[Records excerpted from a collection]
──────────
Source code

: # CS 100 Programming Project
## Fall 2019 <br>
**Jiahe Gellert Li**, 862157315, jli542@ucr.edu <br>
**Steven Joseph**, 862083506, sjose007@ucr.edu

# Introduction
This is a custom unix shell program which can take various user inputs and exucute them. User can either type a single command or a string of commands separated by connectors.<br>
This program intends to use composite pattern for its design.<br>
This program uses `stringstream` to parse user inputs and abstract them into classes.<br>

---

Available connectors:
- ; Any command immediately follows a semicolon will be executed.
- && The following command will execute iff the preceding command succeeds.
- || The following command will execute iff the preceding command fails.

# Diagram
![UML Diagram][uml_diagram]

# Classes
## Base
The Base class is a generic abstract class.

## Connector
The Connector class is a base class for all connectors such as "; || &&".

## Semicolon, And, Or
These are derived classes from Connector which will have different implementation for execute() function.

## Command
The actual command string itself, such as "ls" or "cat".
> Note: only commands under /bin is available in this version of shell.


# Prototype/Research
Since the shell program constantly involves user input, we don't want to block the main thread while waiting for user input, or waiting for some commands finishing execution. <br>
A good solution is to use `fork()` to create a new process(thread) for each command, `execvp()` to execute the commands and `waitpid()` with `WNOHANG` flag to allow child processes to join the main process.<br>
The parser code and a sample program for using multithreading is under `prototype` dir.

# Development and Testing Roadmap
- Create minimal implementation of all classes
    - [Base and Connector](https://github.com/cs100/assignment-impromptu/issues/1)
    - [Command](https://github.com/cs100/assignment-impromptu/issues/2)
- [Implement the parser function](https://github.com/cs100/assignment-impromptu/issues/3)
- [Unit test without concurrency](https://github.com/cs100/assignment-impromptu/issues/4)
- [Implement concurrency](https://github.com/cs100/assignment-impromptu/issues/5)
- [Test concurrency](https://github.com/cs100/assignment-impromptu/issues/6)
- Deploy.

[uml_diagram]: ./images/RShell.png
──────────
> **Goal of the exercise**
All entries must be given again exactly.

> **Reply to the task**
Source code

: # CS 100 Programming Project
## Fall 2019 <br>
**Jiahe Gellert Li**, 862157315, jli542@ucr.edu <br>
**Steven Joseph**, 862083506, sjose007@ucr.edu

# Introduction
This is a custom unix shell program which can take various user inputs and exucute them. User can either type a single command or a string of commands separated by connectors.<br>
This program intends to use composite pattern for its design.<br>
This program uses `stringstream` to parse user inputs and abstract them into classes.<br>

---

Available connectors:
- ; Any command immediately follows a semicolon will be executed.
- && The following command will execute iff the preceding command succeeds.
- || The following command will execute iff the preceding command fails.

# Diagram
![UML Diagram][uml_diagram]

# Classes
## Base
The Base class is a generic abstract class.

## Connector
The Connector class is a base class for all connectors such as "; || &&".

## Semicolon, And, Or
These are derived classes from Connector which will have different implementation for execute() function.

## Command
The actual command string itself, such as "ls" or "cat".
> Note: only commands under /bin is available in this version of shell.


# Prototype/Research
Since the shell program constantly involves user input, we don't want to block the main thread while waiting for user input, or waiting for some commands finishing execution. <br>
A good solution is to use `fork()` to create a new process(thread) for each command, `execvp()` to execute the commands and `waitpid()` with `WNOHANG` flag to allow child processes to join the main process.<br>
The parser code and a sample program for using multithreading is under `prototype` dir.

# Development and Testing Roadmap
- Create minimal implementation of all classes
    - [Base and Connector](https://github.com/cs100/assignment-impromptu/issues/1)
    - [Command](https://github.com/cs100/assignment-impromptu/issues/2)
- [Implement the parser function](https://github.com/cs100/assignment-impromptu/issues/3)
- [Unit test without concurrency](https://github.com/cs100/assignment-impromptu/issues/4)
- [Implement concurrency](https://github.com/cs100/assignment-impromptu/issues/5)
- [Test concurrency](https://github.com/cs100/assignment-impromptu/issues/6)
- Deploy.

[uml_diagram]: ./images/RShell.png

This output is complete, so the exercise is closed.